I have always struggled with my body image. (Yup, I said it! Newsflash, we are al human and i have insecurities just like everyone else!) Part of me was worried that once we were expecting I would have a hard time with the natural changes that my body would undergo. Quite frankly, I’ve experienced the exact opposite. I have adored my changing body. I love watching Baby H (and my belly) grow and I love the way that I feel. So full of life and happiness and love for our little one… Pregnancy has brought such a peace into my life that I just can not even explain. Maybe I will be brave and post about this topic another day.. But for now, whether you’re an expecting mom or a mom with much more wisdom under your belt, either way, just know that you are so very beautiful!!

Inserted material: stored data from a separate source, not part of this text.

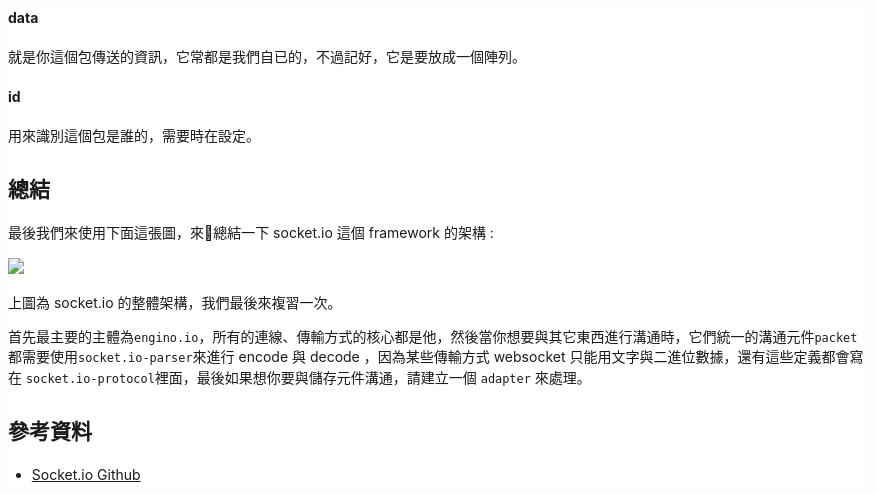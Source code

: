 #### data
就是你這個包傳送的資訊，它常都是我們自已的，不過記好，它是要放成一個陣列。

#### id
用來識別這個包是誰的，需要時在設定。

## 總結

最後我們來使用下面這張圖，來總結一下 socket.io 這個 framework 的架構 : 

![](http://yixiang8780.com/outImg/20171011-1.png)

上圖為 socket.io 的整體架構，我們最後來複習一次。

首先最主要的主體為`engino.io`，所有的連線、傳輸方式的核心都是他，然後當你想要與其它東西進行溝通時，它們統一的溝通元件`packet`都需要使用`socket.io-parser`來進行 encode 與 decode ，因為某些傳輸方式 websocket 只能用文字與二進位數據，還有這些定義都會寫在 `socket.io-protocol`裡面，最後如果想你要與儲存元件溝通，請建立一個 `adapter` 來處理。

## 參考資料
* [Socket.io Github](https://github.com/socketio)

My business is another amazing blessing in my life right now. I seriously am amazed, some days in disbelief, and completely grateful for the growth that AHP has experienced… I just thank God for giving me the courage to follow my dreams and for placing this burning desire inside of me because obviously, as always, he knew better than I ever did in years of trying to figure out my life and plan it perfectly. I only have 8 spots left before I am completely booked for the summer. I have weddings for 2016, weddings for 2017, and even a sweet couple ready to book as soon as I begin accepting 2018 weddings! Grateful may be an understatement, but blessed is an absolutely accurate description. I know I have said it before, but seriously I am proof that if you have a dream in your heart then you shouldn’t let anything hold you back from going after it! I am an ordinary person. There really isn’t anything thats overly special about me in a way that would make this easy for me. It seriously has just been hard work, faith, hustle, lots of heart, and not taking no for an answer. Having courage + faith can be so life changing, friends… So don’t be afraid and don’t cut yourself short. Let your imagination run wild, open your heart, and and see where it takes you!
Well, that was a lot for your Friday! I’m not sure why I felt so compelled to just share what was on my mind and in my heart today, but I felt like the blog needed a bit of realness. Not necessarily the reality of the beautiful sessions or the lovely wedding images…Just a bit of me on the blog today, a little bit of real life, and a whole lot of my heart.